Even our theology points to community—in the Trinity, we no longer have only the Father and the Son, or God and Jesus, or the Lover and the Beloved—not two figures, but three—with the descent of the Spirit, the very nexus of our God shifts from a binary to a dynamic community, interweaving and entwined. When we affirm our baptismal covenant, as we will in a few moments, we do not own it as our own responsibility, a personal salvation for ourselves alone; nor is it the sole responsibility of God to keep us good and holy—a challenge if there ever was one! No, we respond, ‘I will, with God’s help’. Even the promises we make as Christians are those which are neither ‘mine’, nor ‘theirs’, but ‘ours’.

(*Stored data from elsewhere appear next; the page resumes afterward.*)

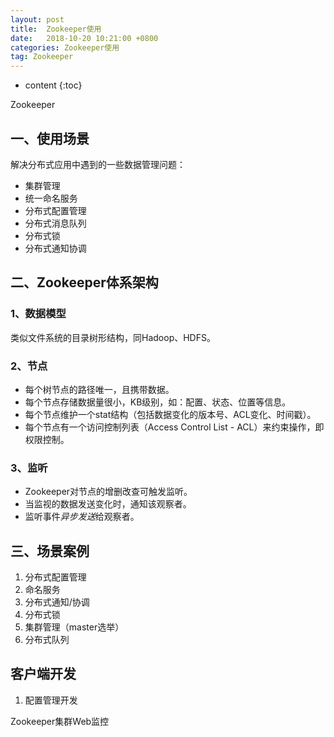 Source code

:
 ```yaml
---
layout: post
title:  Zookeeper使用
date:   2018-10-20 10:21:00 +0800
categories: Zookeeper使用
tag: Zookeeper
---
```


* content
{:toc}


Zookeeper
## 一、使用场景
解决分布式应用中遇到的一些数据管理问题：
- 集群管理
- 统一命名服务
- 分布式配置管理
- 分布式消息队列
- 分布式锁
- 分布式通知协调

## 二、Zookeeper体系架构
### 1、数据模型
类似文件系统的目录树形结构，同Hadoop、HDFS。

### 2、节点
- 每个树节点的路径唯一，且携带数据。
- 每个节点存储数据量很小，KB级别，如：配置、状态、位置等信息。
- 每个节点维护一个stat结构（包括数据变化的版本号、ACL变化、时间戳）。
- 每个节点有一个访问控制列表（Access Control List - ACL）来约束操作，即权限控制。

### 3、监听
- Zookeeper对节点的增删改查可触发监听。
- 当监视的数据发送变化时，通知该观察者。
- 监听事件*异步发送*给观察者。

## 三、场景案例
1. 分布式配置管理
2. 命名服务
3. 分布式通知/协调
4. 分布式锁
5. 集群管理（master选举）
6. 分布式队列

## 客户端开发
1. 配置管理开发




Zookeeper集群Web监控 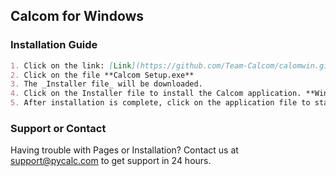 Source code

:## Calcom for Windows

### Installation Guide

```markdown
1. Click on the link: [Link](https://github.com/Team-Calcom/calomwin.github.io/releases/tag/Calcom)
2. Click on the file **Calcom Setup.exe**
3. The _Installer file_ will be downloaded.
4. Click on the Installer file to install the Calcom application. **Windows Defender** will block the file because it's not verified. Click on _More Options_ and select _Run Anyway_.
5. After installation is complete, click on the application file to start the application.
```

### Support or Contact

Having trouble with Pages or Installation? Contact us at support@pycalc.com to get support in 24 hours.
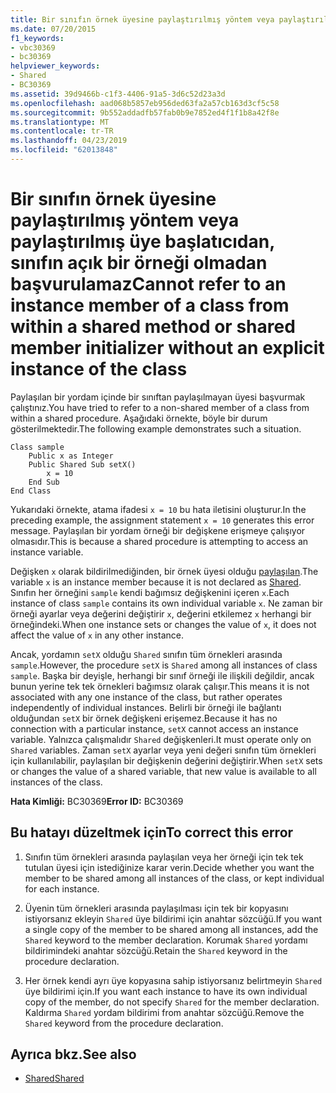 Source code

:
 ```yaml
---
title: Bir sınıfın örnek üyesine paylaştırılmış yöntem veya paylaştırılmış üye başlatıcıdan, sınıfın açık bir örneği olmadan başvurulamaz
ms.date: 07/20/2015
f1_keywords:
- vbc30369
- bc30369
helpviewer_keywords:
- Shared
- BC30369
ms.assetid: 39d9466b-c1f3-4406-91a5-3d6c52d23a3d
ms.openlocfilehash: aad068b5857eb956ded63fa2a57cb163d3cf5c58
ms.sourcegitcommit: 9b552addadfb57fab0b9e7852ed4f1f1b8a42f8e
ms.translationtype: MT
ms.contentlocale: tr-TR
ms.lasthandoff: 04/23/2019
ms.locfileid: "62013848"
---
```

# <a name="cannot-refer-to-an-instance-member-of-a-class-from-within-a-shared-method-or-shared-member-initializer-without-an-explicit-instance-of-the-class"></a><span data-ttu-id="5a14a-102">Bir sınıfın örnek üyesine paylaştırılmış yöntem veya paylaştırılmış üye başlatıcıdan, sınıfın açık bir örneği olmadan başvurulamaz</span><span class="sxs-lookup"><span data-stu-id="5a14a-102">Cannot refer to an instance member of a class from within a shared method or shared member initializer without an explicit instance of the class</span></span>
<span data-ttu-id="5a14a-103">Paylaşılan bir yordam içinde bir sınıftan paylaşılmayan üyesi başvurmak çalıştınız.</span><span class="sxs-lookup"><span data-stu-id="5a14a-103">You have tried to refer to a non-shared member of a class from within a shared procedure.</span></span> <span data-ttu-id="5a14a-104">Aşağıdaki örnekte, böyle bir durum gösterilmektedir.</span><span class="sxs-lookup"><span data-stu-id="5a14a-104">The following example demonstrates such a situation.</span></span>  
  
```  
Class sample  
    Public x as Integer  
    Public Shared Sub setX()  
        x = 10  
    End Sub  
End Class  
```  
  
 <span data-ttu-id="5a14a-105">Yukarıdaki örnekte, atama ifadesi `x = 10` bu hata iletisini oluşturur.</span><span class="sxs-lookup"><span data-stu-id="5a14a-105">In the preceding example, the assignment statement `x = 10` generates this error message.</span></span> <span data-ttu-id="5a14a-106">Paylaşılan bir yordam örneği bir değişkene erişmeye çalışıyor olmasıdır.</span><span class="sxs-lookup"><span data-stu-id="5a14a-106">This is because a shared procedure is attempting to access an instance variable.</span></span>  
  
 <span data-ttu-id="5a14a-107">Değişken `x` olarak bildirilmediğinden, bir örnek üyesi olduğu [paylaşılan](../../../visual-basic/language-reference/modifiers/shared.md).</span><span class="sxs-lookup"><span data-stu-id="5a14a-107">The variable `x` is an instance member because it is not declared as [Shared](../../../visual-basic/language-reference/modifiers/shared.md).</span></span> <span data-ttu-id="5a14a-108">Sınıfın her örneğini `sample` kendi bağımsız değişkenini içeren `x`.</span><span class="sxs-lookup"><span data-stu-id="5a14a-108">Each instance of class `sample` contains its own individual variable `x`.</span></span> <span data-ttu-id="5a14a-109">Ne zaman bir örneği ayarlar veya değerini değiştirir `x`, değerini etkilemez `x` herhangi bir örneğindeki.</span><span class="sxs-lookup"><span data-stu-id="5a14a-109">When one instance sets or changes the value of `x`, it does not affect the value of `x` in any other instance.</span></span>  
  
 <span data-ttu-id="5a14a-110">Ancak, yordamın `setX` olduğu `Shared` sınıfın tüm örnekleri arasında `sample`.</span><span class="sxs-lookup"><span data-stu-id="5a14a-110">However, the procedure `setX` is `Shared` among all instances of class `sample`.</span></span> <span data-ttu-id="5a14a-111">Başka bir deyişle, herhangi bir sınıf örneği ile ilişkili değildir, ancak bunun yerine tek tek örnekleri bağımsız olarak çalışır.</span><span class="sxs-lookup"><span data-stu-id="5a14a-111">This means it is not associated with any one instance of the class, but rather operates independently of individual instances.</span></span> <span data-ttu-id="5a14a-112">Belirli bir örneği ile bağlantı olduğundan `setX` bir örnek değişkeni erişemez.</span><span class="sxs-lookup"><span data-stu-id="5a14a-112">Because it has no connection with a particular instance, `setX` cannot access an instance variable.</span></span> <span data-ttu-id="5a14a-113">Yalnızca çalışmalıdır `Shared` değişkenleri.</span><span class="sxs-lookup"><span data-stu-id="5a14a-113">It must operate only on `Shared` variables.</span></span> <span data-ttu-id="5a14a-114">Zaman `setX` ayarlar veya yeni değeri sınıfın tüm örnekleri için kullanılabilir, paylaşılan bir değişkenin değerini değiştirir.</span><span class="sxs-lookup"><span data-stu-id="5a14a-114">When `setX` sets or changes the value of a shared variable, that new value is available to all instances of the class.</span></span>  
  
 <span data-ttu-id="5a14a-115">**Hata Kimliği:** BC30369</span><span class="sxs-lookup"><span data-stu-id="5a14a-115">**Error ID:** BC30369</span></span>  
  
## <a name="to-correct-this-error"></a><span data-ttu-id="5a14a-116">Bu hatayı düzeltmek için</span><span class="sxs-lookup"><span data-stu-id="5a14a-116">To correct this error</span></span>  
  
1. <span data-ttu-id="5a14a-117">Sınıfın tüm örnekleri arasında paylaşılan veya her örneği için tek tek tutulan üyesi için istediğinize karar verin.</span><span class="sxs-lookup"><span data-stu-id="5a14a-117">Decide whether you want the member to be shared among all instances of the class, or kept individual for each instance.</span></span>  
  
2. <span data-ttu-id="5a14a-118">Üyenin tüm örnekleri arasında paylaşılması için tek bir kopyasını istiyorsanız ekleyin `Shared` üye bildirimi için anahtar sözcüğü.</span><span class="sxs-lookup"><span data-stu-id="5a14a-118">If you want a single copy of the member to be shared among all instances, add the `Shared` keyword to the member declaration.</span></span> <span data-ttu-id="5a14a-119">Korumak `Shared` yordamı bildirimindeki anahtar sözcüğü.</span><span class="sxs-lookup"><span data-stu-id="5a14a-119">Retain the `Shared` keyword in the procedure declaration.</span></span>  
  
3. <span data-ttu-id="5a14a-120">Her örnek kendi ayrı üye kopyasına sahip istiyorsanız belirtmeyin `Shared` üye bildirimi için.</span><span class="sxs-lookup"><span data-stu-id="5a14a-120">If you want each instance to have its own individual copy of the member, do not specify `Shared` for the member declaration.</span></span> <span data-ttu-id="5a14a-121">Kaldırma `Shared` yordam bildirimi from anahtar sözcüğü.</span><span class="sxs-lookup"><span data-stu-id="5a14a-121">Remove the `Shared` keyword from the procedure declaration.</span></span>  
  
## <a name="see-also"></a><span data-ttu-id="5a14a-122">Ayrıca bkz.</span><span class="sxs-lookup"><span data-stu-id="5a14a-122">See also</span></span>

- [<span data-ttu-id="5a14a-123">Shared</span><span class="sxs-lookup"><span data-stu-id="5a14a-123">Shared</span></span>](../../../visual-basic/language-reference/modifiers/shared.md)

Each time we pray for another; listen to another; receive the sacrament with another; greet one another in the name of Christ, we are participating in the Church which was born on Pentecost because the Church is not one which we claim as ‘mine’, as my children might a coveted toy car. The Church is ours, and created only by the dissolution of separation and recognition of the Spirit, in all her forms, on each of us and on one another—even those who trouble us.


Episcopalians are far from being Pentecostal in nature—but perhaps it’s time to rethink that. To notice what we choose to claim, and what we dismiss as not being ‘of us’. The Church, in her sacred mystery, came into being through her imperfect, works-in-progress people. And she still is. And, Church, this mystery is ours to create and to sustain and to adapt and to share. Not mine up here in this pulpit. Not yours, out there is the pews. But ours. Graciously, abundantly ours.